Hum, we can always allocate single page filled with zeros for the use by
DIO code itself. But at this point I'm actually not sure why "user pinning"
of zero page would be an issue. After all if you have private anonymous
read-only mapping, it is going to be backed by zero pages and
get_user_pages() and put_user_pages() have to propely detect pin attempts
for these pages and handle them consistently... So DIO code does not seem
to be doing anything that special.

> > So this way we could maintain reasonable confidence that refcounts didn't
> > get mixed up. Thoughts?
> > 
> 
> After thinking some more about the complicated situations in bio and DRM,
> and looking into the future (bug reports...), I am leaning toward your 
> struct user_page approach. 
> 
> I'm looking forward to hearing other opinions on whether it's worth it to go
> and do this fairly intrusive change, in return for, probably, fewer bugs along
> the way.

Yeah, at this point I think it is worth it as it's probably going to save
us quite some hair-tearing when debugging stuff.

								Honza
Jan Kara Oct. 11, 2018, 8:49 a.m. UTC | #11
On Wed 10-10-18 16:45:41, Andrew Morton wrote:
> On Tue, 9 Oct 2018 17:42:09 -0700 John Hubbard <jhubbard@nvidia.com> wrote:
> 
> > > Also, maintainability.  What happens if someone now uses put_page() by
> > > mistake?  Kernel fails in some mysterious fashion?  How can we prevent
> > > this from occurring as code evolves?  Is there a cheap way of detecting
> > > this bug at runtime?
> > > 
> > 
> > It might be possible to do a few run-time checks, such as "does page that came 
> > back to put_user_page() have the correct flags?", but it's harder (without 
> > having a dedicated page flag) to detect the other direction: "did someone page 
> > in a get_user_pages page, to put_page?"
> > 
> > As Jan said in his reply, converting get_user_pages (and put_user_page) to 
> > work with a new data type that wraps struct pages, would solve it, but that's
> > an awfully large change. Still...given how much of a mess this can turn into 
> > if it's wrong, I wonder if it's worth it--maybe? 
> 
> This is a real worry.  If someone uses a mistaken put_page() then how
> will that bug manifest at runtime?  Under what set of circumstances
> will the kernel trigger the bug?

At runtime such bug will manifest as a page that can never be evicted from
memory. We could warn in put_page() if page reference count drops below
bare minimum for given user pin count which would be able to catch some
issues but it won't be 100% reliable.
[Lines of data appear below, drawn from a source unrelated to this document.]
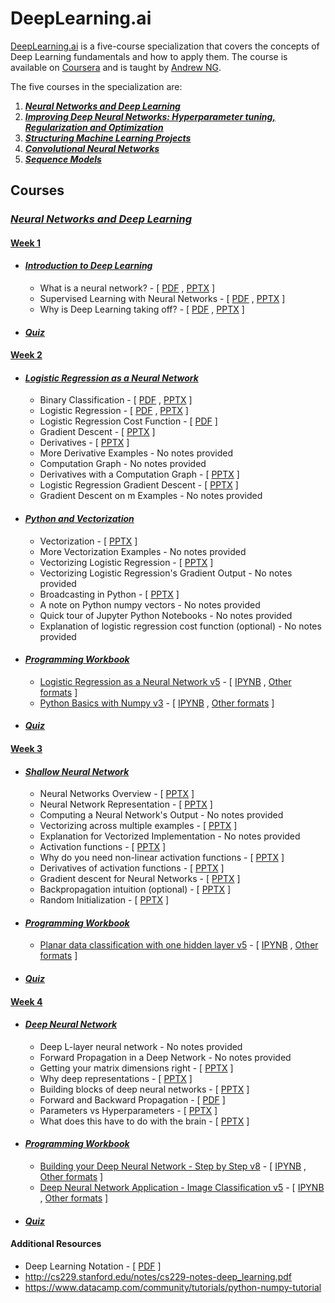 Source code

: # DeepLearning.ai 

[DeepLearning.ai](https://deeplearning.ai)  is a five-course specialization  that covers the concepts of Deep Learning fundamentals and how to apply them. The course is available on [Coursera](https://www.coursera.org/specializations/deep-learning) and is taught by [Andrew NG](https://www.andrewng.org/).

The five courses in the specialization are:

1. [***Neural Networks and Deep Learning***](https://www.coursera.org/learn/neural-networks-deep-learning/home/welcome)  
2. [***Improving Deep Neural Networks: Hyperparameter tuning, Regularization and Optimization***](https://www.coursera.org/learn/deep-neural-network/home/welcome) 
3. [***Structuring Machine Learning Projects***](https://www.coursera.org/learn/machine-learning-projects/home/welcome)
4. [***Convolutional Neural Networks***](https://www.coursera.org/learn/convolutional-neural-networks?specialization=deep-learning)
5. [***Sequence Models***](https://www.coursera.org/learn/nlp-sequence-models)

## Courses

### [*Neural Networks and Deep Learning*](https://github.com/yeahalti/Deep-learning-AI/tree/master/Neural%20Networks%20and%20Deep%20Learning)

#### [Week 1](https://github.com/yeahalti/Deep-learning-AI/tree/master/Neural%20Networks%20and%20Deep%20Learning/Week%201)

- #### [*Introduction to Deep Learning*](https://github.com/yeahalti/Deep-learning-AI/tree/master/Neural%20Networks%20and%20Deep%20Learning/Week%201/1.%20Introduction%20to%20Deep%20Learning)

  - What is a neural network? - [ [PDF](https://github.com/yeahalti/Deep-learning-AI/blob/master/Neural%20Networks%20and%20Deep%20Learning/Week%201/1.%20Introduction%20to%20Deep%20Learning/1.%20What%20is%20a%20neural%20network/What_is_Neural_Network.pdf) , [PPTX](https://github.com/yeahalti/Deep-learning-AI/blob/master/Neural%20Networks%20and%20Deep%20Learning/Week%201/1.%20Introduction%20to%20Deep%20Learning/1.%20What%20is%20a%20neural%20network/What-is-a-NN_.pptx) ]
  - Supervised Learning with Neural Networks - [ [PDF](https://github.com/yeahalti/Deep-learning-AI/blob/master/Neural%20Networks%20and%20Deep%20Learning/Week%201/1.%20Introduction%20to%20Deep%20Learning/2.%20Supervised%20Learning%20with%20Neural%20Networks/Supervised_Learning_for_Neural_Network.pdf) , [PPTX](https://github.com/yeahalti/Deep-learning-AI/blob/master/Neural%20Networks%20and%20Deep%20Learning/Week%201/1.%20Introduction%20to%20Deep%20Learning/2.%20Supervised%20Learning%20with%20Neural%20Networks/C1W1L03.pptx) ]
  - Why is Deep Learning taking off? - [ [PDF](https://github.com/yeahalti/Deep-learning-AI/blob/master/Neural%20Networks%20and%20Deep%20Learning/Week%201/1.%20Introduction%20to%20Deep%20Learning/3.%20Why%20is%20Deep%20Learning%20taking%20off/Why_is_Deep_Learning_Taking_Off.pdf) , [PPTX](https://github.com/yeahalti/Deep-learning-AI/blob/master/Neural%20Networks%20and%20Deep%20Learning/Week%201/1.%20Introduction%20to%20Deep%20Learning/3.%20Why%20is%20Deep%20Learning%20taking%20off/C1W1L04.pptx) ]

- #### [*Quiz*](https://github.com/yeahalti/Deep-learning-AI/blob/master/Neural%20Networks%20and%20Deep%20Learning/Week%201/1.%20Introduction%20to%20Deep%20Learning/Quiz.pdf)

#### [Week 2](https://github.com/yeahalti/Deep-learning-AI/tree/master/Neural%20Networks%20and%20Deep%20Learning/Week%202)

- #### [*Logistic Regression as a Neural Network*](https://github.com/yeahalti/Deep-learning-AI/tree/master/Neural%20Networks%20and%20Deep%20Learning/Week%202/1.%20Logistic%20Regression%20as%20a%20Neural%20Network)

  - Binary Classification - [ [PDF](https://github.com/yeahalti/Deep-learning-AI/blob/master/Neural%20Networks%20and%20Deep%20Learning/Week%202/1.%20Logistic%20Regression%20as%20a%20Neural%20Network/1.%20Binary%20Classification/Binary_Classification.pdf) , [PPTX](https://github.com/yeahalti/Deep-learning-AI/blob/master/Neural%20Networks%20and%20Deep%20Learning/Week%202/1.%20Logistic%20Regression%20as%20a%20Neural%20Network/1.%20Binary%20Classification/C1W2L01.pptx) ]
  - Logistic Regression - [ [PDF](https://github.com/yeahalti/Deep-learning-AI/blob/master/Neural%20Networks%20and%20Deep%20Learning/Week%202/1.%20Logistic%20Regression%20as%20a%20Neural%20Network/2.%20Logistic%20Regression/Logistic_Regression.pdf) , [PPTX](https://github.com/yeahalti/Deep-learning-AI/blob/master/Neural%20Networks%20and%20Deep%20Learning/Week%202/1.%20Logistic%20Regression%20as%20a%20Neural%20Network/2.%20Logistic%20Regression/C1W2L02.pptx) ]
  - Logistic Regression Cost Function - [ [PDF](https://github.com/yeahalti/Deep-learning-AI/blob/master/Neural%20Networks%20and%20Deep%20Learning/Week%202/1.%20Logistic%20Regression%20as%20a%20Neural%20Network/3.%20Logistic%20Regression%20Cost%20Function/Logistic_Regression_Cost_Function.pdf) ]
  - Gradient Descent - [ [PPTX](https://github.com/yeahalti/Deep-learning-AI/blob/master/Neural%20Networks%20and%20Deep%20Learning/Week%202/1.%20Logistic%20Regression%20as%20a%20Neural%20Network/4.%20Gradient%20Descent/C1W2L03.pptx) ]
  - Derivatives - [ [PPTX](https://github.com/yeahalti/Deep-learning-AI/blob/master/Neural%20Networks%20and%20Deep%20Learning/Week%202/1.%20Logistic%20Regression%20as%20a%20Neural%20Network/5.%20Derivatives/C1W2L04.pptx) ]
  - More Derivative Examples - No notes provided
  - Computation Graph - No notes provided
  - Derivatives with a Computation Graph - [ [PPTX](https://github.com/yeahalti/Deep-learning-AI/blob/master/Neural%20Networks%20and%20Deep%20Learning/Week%202/1.%20Logistic%20Regression%20as%20a%20Neural%20Network/8.%20Derivatives%20with%20a%20Computation%20Graph/C1W2L05.pptx) ]
  - Logistic Regression Gradient Descent - [ [PPTX](https://github.com/yeahalti/Deep-learning-AI/blob/master/Neural%20Networks%20and%20Deep%20Learning/Week%202/1.%20Logistic%20Regression%20as%20a%20Neural%20Network/9.%20Logistic%20Regression%20Gradient%20Descent/C1W2L06.pptx) ]
  - Gradient Descent on m Examples - No notes provided

- #### *[Python and Vectorization](https://github.com/yeahalti/Deep-learning-AI/tree/master/Neural%20Networks%20and%20Deep%20Learning/Week%202/2.%20Python%20and%20Vectorization)*

  - Vectorization - [ [PPTX](https://github.com/yeahalti/Deep-learning-AI/blob/master/Neural%20Networks%20and%20Deep%20Learning/Week%202/2.%20Python%20and%20Vectorization/1.%20Vectorization/C1W2L07.pptx) ]
  - More Vectorization Examples - No notes provided
  - Vectorizing Logistic Regression - [ [PPTX](https://github.com/yeahalti/Deep-learning-AI/blob/master/Neural%20Networks%20and%20Deep%20Learning/Week%202/2.%20Python%20and%20Vectorization/3.%20Vectorizing%20Logistic%20Regression/C1W2L08.pptx) ]
  - Vectorizing Logistic Regression's Gradient Output - No notes provided
  - Broadcasting in Python  - [ [PPTX](https://github.com/yeahalti/Deep-learning-AI/blob/master/Neural%20Networks%20and%20Deep%20Learning/Week%202/2.%20Python%20and%20Vectorization/5.%20Broadcasting%20in%20Python/C1W2L09.pptx) ]
  - A note on Python numpy vectors - No notes provided
  - Quick tour of Jupyter Python Notebooks - No notes provided
  - Explanation of logistic regression cost function (optional) - No notes provided

- #### [*Programming Workbook*](https://github.com/yeahalti/Deep-learning-AI/tree/master/Neural%20Networks%20and%20Deep%20Learning/Week%202/Programming%20Workbook)

  - [Logistic Regression as a Neural Network v5](https://github.com/yeahalti/Deep-learning-AI/tree/master/Neural%20Networks%20and%20Deep%20Learning/Week%202/Programming%20Workbook/Logistic%20Regression%20as%20a%20Neural%20Network%20v5) - [ [IPYNB](https://github.com/yeahalti/Deep-learning-AI/blob/master/Neural%20Networks%20and%20Deep%20Learning/Week%202/Programming%20Workbook/Logistic%20Regression%20as%20a%20Neural%20Network%20v5/Logistic%2BRegression%2Bwith%2Ba%2BNeural%2BNetwork%2Bmindset%2Bv5.ipynb) , [Other formats](https://github.com/yeahalti/Deep-learning-AI/tree/master/Neural%20Networks%20and%20Deep%20Learning/Week%202/Programming%20Workbook/Logistic%20Regression%20as%20a%20Neural%20Network%20v5/Other%20formats) ] 
  - [Python Basics with Numpy v3](https://github.com/yeahalti/Deep-learning-AI/tree/master/Neural%20Networks%20and%20Deep%20Learning/Week%202/Programming%20Workbook/Python%20Basics%20with%20Numpy%20v3) - [ [IPYNB](https://github.com/yeahalti/Deep-learning-AI/blob/master/Neural%20Networks%20and%20Deep%20Learning/Week%202/Programming%20Workbook/Python%20Basics%20with%20Numpy%20v3/Python%2BBasics%2BWith%2BNumpy%2Bv3.ipynb) , [Other formats](https://github.com/yeahalti/Deep-learning-AI/tree/master/Neural%20Networks%20and%20Deep%20Learning/Week%202/Programming%20Workbook/Python%20Basics%20with%20Numpy%20v3/Other%20formats) ]

- #### [*Quiz*](https://github.com/yeahalti/Deep-learning-AI/blob/master/Neural%20Networks%20and%20Deep%20Learning/Week%202/Quiz/Week%202%20test.pdf)

#### [Week 3](https://github.com/yeahalti/Deep-learning-AI/tree/master/Neural%20Networks%20and%20Deep%20Learning/Week%203)

- #### *[Shallow Neural Network](https://github.com/yeahalti/Deep-learning-AI/tree/master/Neural%20Networks%20and%20Deep%20Learning/Week%203/Shallow%20Neural%20Network)*

  - Neural Networks Overview - [ [PPTX]() ]
  - Neural Network Representation - [ [PPTX]() ]
  - Computing a Neural Network's Output - No notes provided
  - Vectorizing across multiple examples - [ [PPTX]() ]
  - Explanation for Vectorized Implementation - No notes provided
  - Activation functions - [ [PPTX]() ]
  - Why do you need non-linear activation functions - [ [PPTX]() ]
  - Derivatives of activation functions - [ [PPTX]() ]
  - Gradient descent for Neural Networks - [ [PPTX]() ]
  - Backpropagation intuition (optional) - [ [PPTX]() ]
  - Random Initialization - [ [PPTX]() ]

- #### [*Programming Workbook*](https://github.com/yeahalti/Deep-learning-AI/tree/master/Neural%20Networks%20and%20Deep%20Learning/Week%203/Programming%20Workbook) 

  - [Planar data classification with one hidden layer v5](https://github.com/yeahalti/Deep-learning-AI/tree/master/Neural%20Networks%20and%20Deep%20Learning/Week%203/Programming%20Workbook/Planar%20data%20classification%20with%20one%20hidden%20layer%20v5) - [ [IPYNB](https://github.com/yeahalti/Deep-learning-AI/blob/master/Neural%20Networks%20and%20Deep%20Learning/Week%203/Programming%20Workbook/Planar%20data%20classification%20with%20one%20hidden%20layer%20v5/Planar%2Bdata%2Bclassification%2Bwith%2Bone%2Bhidden%2Blayer%2Bv5.ipynb) , [Other formats](https://github.com/yeahalti/Deep-learning-AI/tree/master/Neural%20Networks%20and%20Deep%20Learning/Week%203/Programming%20Workbook/Planar%20data%20classification%20with%20one%20hidden%20layer%20v5/Other%20formats) ]

- #### [*Quiz*](https://github.com/yeahalti/Deep-learning-AI/blob/master/Neural%20Networks%20and%20Deep%20Learning/Week%203/Quiz/WEEK%203.pdf)

#### [Week 4](https://github.com/yeahalti/Deep-learning-AI/tree/master/Neural%20Networks%20and%20Deep%20Learning/Week%204)

- #### *[Deep Neural Network](https://github.com/yeahalti/Deep-learning-AI/tree/master/Neural%20Networks%20and%20Deep%20Learning/Week%204/Deep%20Neural%20Network)*

  - Deep L-layer neural network - No notes provided
  - Forward Propagation in a Deep Network - No notes provided
  - Getting your matrix dimensions right - [ [PPTX]() ]
  - Why deep representations - [ [PPTX]() ]
  - Building blocks of deep neural networks - [ [PPTX]() ]
  - Forward and Backward Propagation - [ [PDF]() ]
  - Parameters vs Hyperparameters - [ [PPTX]() ]
  - What does this have to do with the brain - [ [PPTX]() ]      

- #### [*Programming Workbook*](https://github.com/yeahalti/Deep-learning-AI/tree/master/Neural%20Networks%20and%20Deep%20Learning/Week%204/Programming%20Workbook)

  - [Building your Deep Neural Network - Step by Step v8](https://github.com/yeahalti/Deep-learning-AI/tree/master/Neural%20Networks%20and%20Deep%20Learning/Week%204/Programming%20Workbook/Building%20your%20Deep%20Neural%20Network%20-%20Step%20by%20Step%20v8) - [ [IPYNB](https://github.com/yeahalti/Deep-learning-AI/blob/master/Neural%20Networks%20and%20Deep%20Learning/Week%204/Programming%20Workbook/Building%20your%20Deep%20Neural%20Network%20-%20Step%20by%20Step%20v8/Building%2Byour%2BDeep%2BNeural%2BNetwork%2B-%2BStep%2Bby%2BStep%2Bv8.ipynb) , [Other formats](https://github.com/yeahalti/Deep-learning-AI/tree/master/Neural%20Networks%20and%20Deep%20Learning/Week%204/Programming%20Workbook/Building%20your%20Deep%20Neural%20Network%20-%20Step%20by%20Step%20v8/Other%20formats) ]
  - [Deep Neural Network Application - Image Classification v5](https://github.com/yeahalti/Deep-learning-AI/tree/master/Neural%20Networks%20and%20Deep%20Learning/Week%204/Programming%20Workbook/Deep%20Neural%20Network%20Application%20-%20Image%20Classification%20v8) - [ [IPYNB](https://github.com/yeahalti/Deep-learning-AI/blob/master/Neural%20Networks%20and%20Deep%20Learning/Week%204/Programming%20Workbook/Deep%20Neural%20Network%20Application%20-%20Image%20Classification%20v8/Deep%2BNeural%2BNetwork%2B-%2BApplication%2Bv8.ipynb) , [Other formats](https://github.com/yeahalti/Deep-learning-AI/tree/master/Neural%20Networks%20and%20Deep%20Learning/Week%204/Programming%20Workbook/Deep%20Neural%20Network%20Application%20-%20Image%20Classification%20v8/Other%20format) ]

- #### [*Quiz*](https://github.com/yeahalti/Deep-learning-AI/blob/master/Neural%20Networks%20and%20Deep%20Learning/Week%204/Quiz/FireShot%20Capture%2078%20-%20Neural%20Networks%20and%20Deep%20Learning%20-%20Ho_%20-%20https___www.coursera.org_learn_neu.pdf)

#### Additional Resources

- Deep Learning Notation - [ [PDF](https://github.com/yeahalti/Deep-learning-AI/blob/master/Neural%20Networks%20and%20Deep%20Learning/deep-learning-notation.pdf) ]
- http://cs229.stanford.edu/notes/cs229-notes-deep_learning.pdf
- https://www.datacamp.com/community/tutorials/python-numpy-tutorial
So at this point I'm more leaning
towards making get_user_pages() return a different type than just
struct page * to make it much harder for refcount to go wrong...

								Honza
Jason Gunthorpe Oct. 11, 2018, 1:20 p.m. UTC | #12
On Thu, Oct 11, 2018 at 10:49:29AM +0200, Jan Kara wrote:

> > This is a real worry.  If someone uses a mistaken put_page() then how
> > will that bug manifest at runtime?  Under what set of circumstances
> > will the kernel trigger the bug?
> 
> At runtime such bug will manifest as a page that can never be evicted from
> memory. We could warn in put_page() if page reference count drops below
> bare minimum for given user pin count which would be able to catch some
> issues but it won't be 100% reliable. So at this point I'm more leaning
> towards making get_user_pages() return a different type than just
> struct page * to make it much harder for refcount to go wrong...

At least for the infiniband code being used as an example here we take
the struct page from get_user_pages, then stick it in a sgl, and at
put_page time we get the page back out of the sgl via sg_page()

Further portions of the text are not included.